Serum Neurofilament Light (NFL) in Surgery Under General Anaesthesia (GA) Compared to Surgery With Hypno-analgesia (Hyp)

Release of Serum Neurofilament Light (NFL), Biomarker of Neuronal Injury, in Surgery Under General Anaesthesia (GA) Compared to Surgery With Hypno-analgesia (Hyp): A Prospective, Non-inferiority Study

Status
Unknown
Phase
N/A
Study type
Interventional
Enrollment
100 (estimated)
Sponsor
Cliniques universitaires Saint-Luc- Université Catholique de Louvain · Academic / Other
Sex
All
Age
18 Years – 90 Years
Healthy volunteers
Not accepted

Summary

Experimental studies have shown that inhalational anesthetics may be neurotoxic by for example causing amyloid beta deposition. Otherwise a pre-clinical study reported an increase in tau phosphorylation with the use of propofol.

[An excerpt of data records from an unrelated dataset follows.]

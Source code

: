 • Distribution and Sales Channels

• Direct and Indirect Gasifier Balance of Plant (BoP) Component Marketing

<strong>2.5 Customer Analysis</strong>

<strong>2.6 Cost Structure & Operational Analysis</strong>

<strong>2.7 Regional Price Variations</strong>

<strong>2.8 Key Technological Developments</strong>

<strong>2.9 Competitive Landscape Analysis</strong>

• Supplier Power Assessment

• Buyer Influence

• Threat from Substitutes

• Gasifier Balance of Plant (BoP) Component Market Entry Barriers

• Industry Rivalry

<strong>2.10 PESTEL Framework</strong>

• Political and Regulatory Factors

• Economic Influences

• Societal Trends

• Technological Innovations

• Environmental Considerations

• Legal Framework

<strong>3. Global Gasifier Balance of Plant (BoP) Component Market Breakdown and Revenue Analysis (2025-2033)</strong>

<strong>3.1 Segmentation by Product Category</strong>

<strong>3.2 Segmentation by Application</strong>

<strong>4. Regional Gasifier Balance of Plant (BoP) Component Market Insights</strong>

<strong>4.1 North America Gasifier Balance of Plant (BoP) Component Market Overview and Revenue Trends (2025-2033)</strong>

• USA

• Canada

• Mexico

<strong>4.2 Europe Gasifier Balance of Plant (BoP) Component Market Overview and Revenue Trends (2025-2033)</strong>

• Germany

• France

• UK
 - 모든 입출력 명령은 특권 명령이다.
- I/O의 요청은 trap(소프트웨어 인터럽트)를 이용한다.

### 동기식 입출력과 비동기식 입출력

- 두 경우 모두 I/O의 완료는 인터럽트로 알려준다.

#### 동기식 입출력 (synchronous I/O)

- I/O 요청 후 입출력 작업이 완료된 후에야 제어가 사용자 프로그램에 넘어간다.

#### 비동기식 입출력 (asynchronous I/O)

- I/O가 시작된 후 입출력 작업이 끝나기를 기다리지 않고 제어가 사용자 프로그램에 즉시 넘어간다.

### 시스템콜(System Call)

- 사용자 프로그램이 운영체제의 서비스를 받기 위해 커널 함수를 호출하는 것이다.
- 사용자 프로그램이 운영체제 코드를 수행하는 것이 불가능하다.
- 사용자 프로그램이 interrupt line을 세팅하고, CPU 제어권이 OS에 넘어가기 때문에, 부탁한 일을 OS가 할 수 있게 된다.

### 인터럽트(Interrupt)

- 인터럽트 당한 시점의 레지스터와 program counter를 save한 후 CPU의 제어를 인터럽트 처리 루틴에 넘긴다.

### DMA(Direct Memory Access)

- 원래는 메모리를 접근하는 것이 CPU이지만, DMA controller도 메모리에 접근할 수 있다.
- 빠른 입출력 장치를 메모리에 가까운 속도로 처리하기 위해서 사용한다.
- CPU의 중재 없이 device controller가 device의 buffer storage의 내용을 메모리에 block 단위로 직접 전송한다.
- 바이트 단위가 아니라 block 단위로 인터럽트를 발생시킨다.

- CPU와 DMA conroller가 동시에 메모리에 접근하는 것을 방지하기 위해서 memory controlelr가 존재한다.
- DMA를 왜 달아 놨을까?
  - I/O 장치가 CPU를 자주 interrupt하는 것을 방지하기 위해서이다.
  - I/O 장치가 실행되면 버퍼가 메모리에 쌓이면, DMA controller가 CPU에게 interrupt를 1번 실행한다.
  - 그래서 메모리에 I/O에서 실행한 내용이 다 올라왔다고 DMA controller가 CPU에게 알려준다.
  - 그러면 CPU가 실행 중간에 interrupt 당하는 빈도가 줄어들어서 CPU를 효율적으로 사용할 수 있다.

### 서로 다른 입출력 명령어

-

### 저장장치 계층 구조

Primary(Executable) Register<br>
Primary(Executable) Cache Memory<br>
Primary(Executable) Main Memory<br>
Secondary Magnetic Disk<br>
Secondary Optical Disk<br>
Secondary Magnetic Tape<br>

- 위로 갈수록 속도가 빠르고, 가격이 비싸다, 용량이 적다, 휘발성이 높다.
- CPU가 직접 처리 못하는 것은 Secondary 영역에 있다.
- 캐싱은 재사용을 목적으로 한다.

Whether anesthesia and surgery contribute to the development of long-term cognitive decline remains however controversial. A meta-analysis concluded that general anesthesia could increase the risk of postoperative cognitive decline (POCD) compared with regional or combined anesthesia but this was not shown for Postoperative delirium (POD). This conclusion should be interpreted with caution as these studies showed many shortcomings. Currently no study has compared the release of Neurofilament Light, a biomarker of neuronal injury, in patients undergoing surgery under general anesthesia compared to surgery with Hypno-analgesia and thus without anesthetic drugs.

Detailed description

POD and POCD are manifestations of cognitive dysfunction occurring in the perioperative period. Whether surgery and specifically anesthesia contribute to the development of perioperative cognitive dysfunctions is not clear. Cell culture and animal studies have suggested detrimental effects of anesthetic exposure.1,2,3 Otherwise, it has been shown in animals that surgery plus anesthesia produced worse POCD than anesthesia alone.4 Proinflammatory cytokine levels increase during surgery. These elevated levels of inflammatory markers associated with the activation of microglial cells may induce neuroinflammation enhancing ongoing neurodegeneration.5 However, anesthetics may be capable of modulating inflammation and may alter the neuroinflammatory response. Clinical studies associating the effects of general anesthesia with POCD and POD are conflicting.6 These varying results could be due to heterogeneity of patients' baseline status (e.g. cognitive status, education, associated diseases), type of surgery, as well as methods used to determine POCD and POD. The use of serum neurobiomarkers, sensitive and specific for neuronal cell injury will address the hypothesis of general anesthesia neurotoxicity. Serum Neurofilament Light (NFL) is such a neurobiomarker.Currently no study has compared the release of Neurofilament Light, a biomarker of neuronal injury, in patients undergoing surgery under general anesthesia compared to surgery with Hypno-analgesia and thus without anesthetic drugs. Our hypothesis is that surgery under GA compared to hypnosis does not statistically increase the risk of neuronal injury as measured by serum NFL.

Conditions

Interventions

TypeNameDescription
OTHERGeneral anesthesiaSurgery under general anesthesia with the use of propofol
OTHERHypno-analgesiaSurgery under Hypnosis session and analgesics

Timeline

Start date
2020-09-01
Primary completion
2022-12-31
Completion
2023-02-28
First posted
2020-08-05
Last updated
2022-04-22

Locations

1 site across 1 country: Belgium

Source: ClinicalTrials.gov record NCT04500236. Inclusion in this directory is not an endorsement.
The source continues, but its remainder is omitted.